2017-April-05 Service Incident
Incident Report for Sauce Labs Inc

Date: April 5, 2017
Time: 6:40am PDT - 7:57am PDT

What Happened:
Wait times for VMs exceeded 30 seconds, which can cause some tests to error or not start.

Why it Happened:
One of the VMs running two core Sauce cloud management services went down. There are redundant VMs with a failover mechanism but an inefficiency in the component that starts and stops VMs led to a reduction in the number of VMs available to customers.

*What we did to fix it: *
We deployed a change to the component that starts/stops customer VMs to better handle increased load.

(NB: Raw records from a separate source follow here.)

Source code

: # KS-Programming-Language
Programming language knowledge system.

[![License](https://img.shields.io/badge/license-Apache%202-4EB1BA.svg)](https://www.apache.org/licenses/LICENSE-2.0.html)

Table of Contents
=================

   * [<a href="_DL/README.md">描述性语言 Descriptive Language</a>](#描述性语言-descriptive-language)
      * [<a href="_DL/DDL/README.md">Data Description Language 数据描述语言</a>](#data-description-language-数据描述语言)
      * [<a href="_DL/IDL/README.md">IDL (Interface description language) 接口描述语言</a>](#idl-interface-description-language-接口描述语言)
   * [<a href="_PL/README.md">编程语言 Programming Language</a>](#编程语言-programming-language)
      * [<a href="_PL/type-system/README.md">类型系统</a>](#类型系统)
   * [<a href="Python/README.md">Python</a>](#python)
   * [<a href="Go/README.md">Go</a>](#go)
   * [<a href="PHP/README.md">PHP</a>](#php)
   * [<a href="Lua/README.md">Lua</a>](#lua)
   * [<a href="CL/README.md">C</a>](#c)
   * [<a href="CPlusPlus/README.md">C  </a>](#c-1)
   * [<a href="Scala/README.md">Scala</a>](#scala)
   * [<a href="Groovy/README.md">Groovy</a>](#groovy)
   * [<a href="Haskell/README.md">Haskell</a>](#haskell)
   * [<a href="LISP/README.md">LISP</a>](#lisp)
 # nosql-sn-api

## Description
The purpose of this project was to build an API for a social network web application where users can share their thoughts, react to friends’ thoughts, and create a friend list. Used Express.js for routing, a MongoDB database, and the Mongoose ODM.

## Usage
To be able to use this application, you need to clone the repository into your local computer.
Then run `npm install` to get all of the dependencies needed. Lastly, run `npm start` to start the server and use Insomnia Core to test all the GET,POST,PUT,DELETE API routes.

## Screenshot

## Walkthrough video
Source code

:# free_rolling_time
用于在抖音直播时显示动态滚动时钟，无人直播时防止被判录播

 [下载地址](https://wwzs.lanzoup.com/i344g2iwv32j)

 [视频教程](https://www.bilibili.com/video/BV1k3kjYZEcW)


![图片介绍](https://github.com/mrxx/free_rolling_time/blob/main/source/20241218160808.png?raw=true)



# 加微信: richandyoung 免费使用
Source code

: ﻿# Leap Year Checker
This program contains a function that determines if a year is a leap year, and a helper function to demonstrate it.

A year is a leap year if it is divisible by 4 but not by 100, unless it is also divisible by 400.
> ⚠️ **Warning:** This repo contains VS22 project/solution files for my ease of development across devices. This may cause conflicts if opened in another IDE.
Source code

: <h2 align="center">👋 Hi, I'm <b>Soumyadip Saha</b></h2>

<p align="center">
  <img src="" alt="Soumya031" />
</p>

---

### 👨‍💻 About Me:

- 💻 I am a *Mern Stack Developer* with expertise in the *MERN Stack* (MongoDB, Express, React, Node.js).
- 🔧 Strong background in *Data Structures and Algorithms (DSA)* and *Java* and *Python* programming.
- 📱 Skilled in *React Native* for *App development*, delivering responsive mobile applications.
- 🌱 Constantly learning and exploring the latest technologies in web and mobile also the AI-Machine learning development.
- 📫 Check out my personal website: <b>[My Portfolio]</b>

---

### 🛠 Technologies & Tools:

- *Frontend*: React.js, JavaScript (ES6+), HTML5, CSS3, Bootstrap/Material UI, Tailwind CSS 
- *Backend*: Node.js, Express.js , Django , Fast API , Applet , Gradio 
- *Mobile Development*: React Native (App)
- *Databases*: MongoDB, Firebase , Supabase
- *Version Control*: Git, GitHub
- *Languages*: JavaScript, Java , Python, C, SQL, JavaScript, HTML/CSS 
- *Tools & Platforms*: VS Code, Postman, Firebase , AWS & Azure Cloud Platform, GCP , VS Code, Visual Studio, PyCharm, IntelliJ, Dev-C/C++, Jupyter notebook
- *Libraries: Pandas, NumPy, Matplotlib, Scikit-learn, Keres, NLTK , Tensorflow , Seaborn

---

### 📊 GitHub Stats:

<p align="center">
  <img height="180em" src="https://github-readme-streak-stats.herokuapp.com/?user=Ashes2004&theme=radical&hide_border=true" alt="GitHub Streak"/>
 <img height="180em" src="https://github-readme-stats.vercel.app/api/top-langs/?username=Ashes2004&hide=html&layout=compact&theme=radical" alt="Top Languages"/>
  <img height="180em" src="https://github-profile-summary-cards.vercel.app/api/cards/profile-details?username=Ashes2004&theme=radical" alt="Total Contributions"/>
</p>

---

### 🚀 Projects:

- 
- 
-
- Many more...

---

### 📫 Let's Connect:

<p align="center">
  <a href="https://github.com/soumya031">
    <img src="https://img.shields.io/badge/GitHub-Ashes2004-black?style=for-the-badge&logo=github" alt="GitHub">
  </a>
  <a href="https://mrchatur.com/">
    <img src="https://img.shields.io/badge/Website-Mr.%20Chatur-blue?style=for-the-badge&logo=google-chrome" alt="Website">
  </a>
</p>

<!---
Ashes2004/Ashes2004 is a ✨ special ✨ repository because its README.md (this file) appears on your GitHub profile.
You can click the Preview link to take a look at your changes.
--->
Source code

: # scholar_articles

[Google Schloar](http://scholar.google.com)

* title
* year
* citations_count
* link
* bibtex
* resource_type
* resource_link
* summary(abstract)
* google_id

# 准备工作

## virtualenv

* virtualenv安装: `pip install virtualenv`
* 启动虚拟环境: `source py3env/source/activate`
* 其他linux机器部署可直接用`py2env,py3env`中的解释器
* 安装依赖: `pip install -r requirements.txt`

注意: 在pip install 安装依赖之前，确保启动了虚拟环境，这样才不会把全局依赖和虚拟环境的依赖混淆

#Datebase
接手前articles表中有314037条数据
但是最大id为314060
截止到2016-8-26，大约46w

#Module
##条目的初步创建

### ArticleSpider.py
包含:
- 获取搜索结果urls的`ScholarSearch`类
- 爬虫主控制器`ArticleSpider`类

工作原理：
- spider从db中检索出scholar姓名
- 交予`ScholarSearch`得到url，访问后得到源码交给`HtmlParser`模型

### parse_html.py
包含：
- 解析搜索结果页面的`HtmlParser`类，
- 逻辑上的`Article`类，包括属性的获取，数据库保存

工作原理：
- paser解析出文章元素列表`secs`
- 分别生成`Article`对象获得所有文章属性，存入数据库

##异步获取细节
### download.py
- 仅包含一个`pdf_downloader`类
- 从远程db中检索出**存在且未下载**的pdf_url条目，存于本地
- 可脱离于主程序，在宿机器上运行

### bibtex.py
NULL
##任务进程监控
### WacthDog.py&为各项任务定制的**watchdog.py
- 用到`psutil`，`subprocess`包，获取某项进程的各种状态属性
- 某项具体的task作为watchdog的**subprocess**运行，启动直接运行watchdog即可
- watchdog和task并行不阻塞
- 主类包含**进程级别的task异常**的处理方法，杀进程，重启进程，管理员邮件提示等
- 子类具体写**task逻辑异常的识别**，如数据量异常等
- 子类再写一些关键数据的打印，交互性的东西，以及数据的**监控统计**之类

What we are doing to prevent this from happening again: - Investigate whether it’s possible to detect this problem sooner, which could prevent this situation from causing an outage. - Continue to investigate the clustering system (and failover mechanism) to look for opportunities for further improvements. - Make other performance enhancements to related services

Posted 7 months ago. Apr 19, 2017 - 11:28 PDT

Resolved
This incident has been resolved.
Posted 8 months ago. Apr 05, 2017 - 08:13 PDT
Monitoring
We have been experiencing high wait times on automated and manual tests. Corrective action has been taken and things are returning to normal.
Posted 8 months ago. Apr 05, 2017 - 08:01 PDT
Investigating
Our system monitoring has detected a problem. We are determining its scope and will provide more details soon.
Posted 8 months ago. Apr 05, 2017 - 07:01 PDT
This incident affected: Sauce Automated and Sauce Manual.